▶ **WHAT TO WORK ON**
The required result is the exact run of lines beginning at the one containing "I am **Juan" and ending at the last line of the entries.

________________

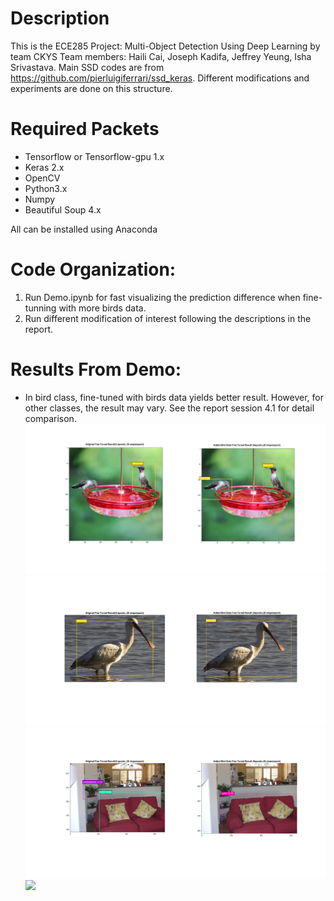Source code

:Description
===========
This is the ECE285 Project: Multi-Object Detection Using Deep Learning by team CKYS
Team members: Haili Cai, Joseph Kadifa, Jeffrey Yeung, Isha Srivastava.
Main SSD codes are from https://github.com/pierluigiferrari/ssd_keras. Different modifications and experiments are done on this structure. 

Required Packets
===============
* Tensorflow or Tensorflow-gpu 1.x
* Keras 2.x
* OpenCV
* Python3.x
* Numpy
* Beautiful Soup 4.x

All can be installed using Anaconda

Code Organization:
=================
1. Run Demo.ipynb for fast visualizing the prediction difference when fine-tunning with more birds data.
2. Run different modification of interest following the descriptions in the report.


Results From Demo:
=================
* In bird class, fine-tuned with birds data yields better result. However, for other classes, the result may vary. See the report session 4.1 for detail comparison. 
![](demo_images/bird_demo1.png)
![](demo_images/bird_demo2.png)
![](demo_images/sofa_demo.png)
![](demo_images/cat_demo1.png)
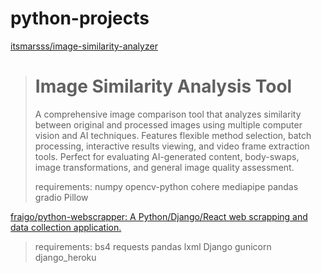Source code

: # python-projects

[itsmarsss/image-similarity-analyzer](https://github.com/itsmarsss/image-similarity-analyzer)

> # Image Similarity Analysis Tool
> 
> [](https://github.com/itsmarsss/image-similarity-analyzer#image-similarity-analysis-tool)A comprehensive image comparison tool that analyzes similarity between original and processed images using multiple computer vision and AI techniques. Features flexible method selection, batch processing, interactive results viewing, and video frame extraction tools. Perfect for evaluating AI-generated content, body-swaps, image transformations, and general image quality assessment.
> 
> requirements: numpy opencv-python cohere mediapipe pandas gradio Pillow

[fraigo/python-webscrapper: A Python/Django/React web scrapping and data collection application.](https://github.com/fraigo/python-webscrapper)

> requirements: bs4 requests pandas lxml Django gunicorn django_heroku
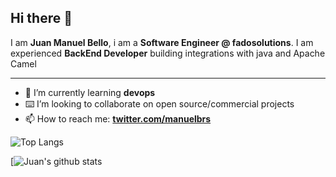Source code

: ## Hi there 👋

I am **Juan Manuel Bello**, i am a **Software Engineer @ fadosolutions**. I am experienced **BackEnd Developer** building integrations with java and Apache Camel

---

- 🌱 I’m currently learning **devops**
- ⌨️ I’m looking to collaborate on open source/commercial projects
- 📫 How to reach me:
  **[twitter.com/manuelbrs](https://twitter.com/manuelbrs)**

![Top Langs](https://github-readme-stats.vercel.app/api/top-langs/?username=jmanuelbrs&layout=compact&theme=dark&hide_border=true)

[![Juan's github stats](https://github-readme-stats.vercel.app/api?username=jmanuelbrs&show_icons=true&hide_border=true&theme=dark)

________________

▶ **COMPLETED EXERCISE**
I am **Juan Manuel Bello**, i am a **Software Engineer @ fadosolutions**. I am experienced **BackEnd Developer** building integrations with java and Apache Camel

---

- 🌱 I’m currently learning **devops**
- ⌨️ I’m looking to collaborate on open source/commercial projects
- 📫 How to reach me:
  **[twitter.com/manuelbrs](https://twitter.com/manuelbrs)**

![Top Langs](https://github-readme-stats.vercel.app/api/top-langs/?username=jmanuelbrs&layout=compact&theme=dark&hide_border=true)

[![Juan's github stats](https://github-readme-stats.vercel.app/api?username=jmanuelbrs&show_icons=true&hide_border=true&theme=dark)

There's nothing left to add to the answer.